Tuesday, July 12th, 2005

I think Stefanie summed it up in her e-mail very well:

Thank you to everyone that was able to attend our party on Saturday. As adults we officially reverted back to the college fraternity party days..you crazy cats killed almost 3 kegs, 200 jello shots, a few cases of beer and I lost count of the empty liquor bottles. It was a very eventful and entertaining evening…many of us saw the sun come up this morning, quite a few of you found new “friends” in the crowd, the cops made a few uninvited stops by the house (who knew you couldn’t let off fireworks at 1:30a, they didn’t have any sympathy either for the fact that I lit myself on fire lighting those damn things) and of course we had a few that couldn’t quite hold their liquor (thank for at least not puking on my carpet!)

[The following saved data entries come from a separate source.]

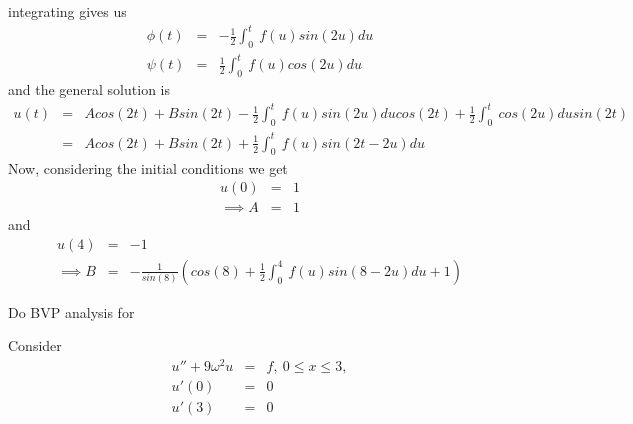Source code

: \documentclass[11pt]{SelfArxOneColBMN}
\begin{document}
\begin{exercise}
\begin{solution}
    integrating gives us
    \begin{eqnarray*}
      \phi(t) &=& -\frac{1}{2}\int_0^t\: f(u)sin(2u)du\\
      \psi(t) &=& \frac{1}{2}\int_0^t\: f(u)cos(2u)du
    \end{eqnarray*}
    and the general solution is
    \begin{eqnarray*}
      u(t) &=& Acos(2t) + Bsin(2t) - \frac{1}{2}\int_0^t\: f(u)sin(2u)ducos(2t) + \frac{1}{2}\int_0^t\: cos(2u)dusin(2t)\\
      &=& Acos(2t) + Bsin(2t) + \frac{1}{2}\int_0^t\: f(u)sin(2t - 2u)du
    \end{eqnarray*}
    Now, considering the initial conditions we get
    \begin{eqnarray*}
      u(0) &=& 1\\
      \implies A &=& 1
    \end{eqnarray*}
    and
    \begin{eqnarray*}
      u(4) &=& -1\\
      \implies B &=& -\frac{1}{sin(8)}(cos(8) + \frac{1}{2}\int_0^4\: f(u)sin(8 - 2u)du + 1)
    \end{eqnarray*}
  \end{solution}
\end{exercise}

\noindent Do BVP analysis for
\begin{exercise}
 Consider
  \begin{eqnarray*}
    u'' + 9\omega^2u &=& f, \: 0 \leq x \leq 3,\\
    u'(0) &=& 0\\
    u'(3) &=& 0\\
  \end{eqnarray*}
\end{exercise}
\end{document}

Thank you, thank you, thank you to Beth and Aaron for spending the entire weekend at my house helping me prepare. Thank you to Regina for coming early to properly lay the food out. Thank you everyone that brought food/alcohol. Thank you to Lori and the twins for providing some of the live entertainment…the rest of the entertainment was provided by Jason who walked full stride into the closed doorwall and of course every single person that missed the step going down from the deck into the house! Not to be outdone though, I did provide some of you a little entertainment, when, with the help of Geppert..I too face planted in the living room!


Not just a fad

Friday, July 8th, 2005

Well I knew in time it would come to this. I had to admit this week that digital cameras where not just a fad. For ages I kept telling my self that film was so much better. I still like my film camera with manual everything but I realized it has one major problem. I never take any pictures with it. With that, I spend some Amazon gift certificates and and prochased a digital camera.

I decided to go with the Canon PowerShot S410. My mother and uncle both have this little camera and I have to say it takes great pictures with its all glass optical lens. The other nice thing is the durable stainless steal case and compact flash card. I like CF because I have a few devices that use CF already.

So what does this meant to you readers. Look soon for some more fun and photos coming to my blog.

Knowing is half the battle

Friday, July 1st, 2005

So I am working on the next code release for Autoweb and it was time to push it out some schema changes to our testing Slony setup. Last time I tried this I ran into a few problems. Mainly there was an error about a trigger the slave could not find and the slon processes on the slaves panicked. This time was again the same story :-( I decided to dig into the SQL file the developers had put together when I saw the problem. We where doing many inserts and updates in the sql file on tables with triggers.

In slony all the triggers are disabled on the slave so you really can not do anything on the slave where you need a trigger or it will fail. When you push a SQL file out with Slony it would be just like you ran it on the lsave it self. So I leaned something I really should have know ages ago. If you do a schema change and push it out with Slony do not do any updates, inserts, or deletes. Just make the schema changes first, then on the master with your new scema in place do your updates, inserts, or deletes.

I am kicking my self hard for not figuring this stuff out sooner! Now I know and hopefully the next schema change will not be such a battle to contend with.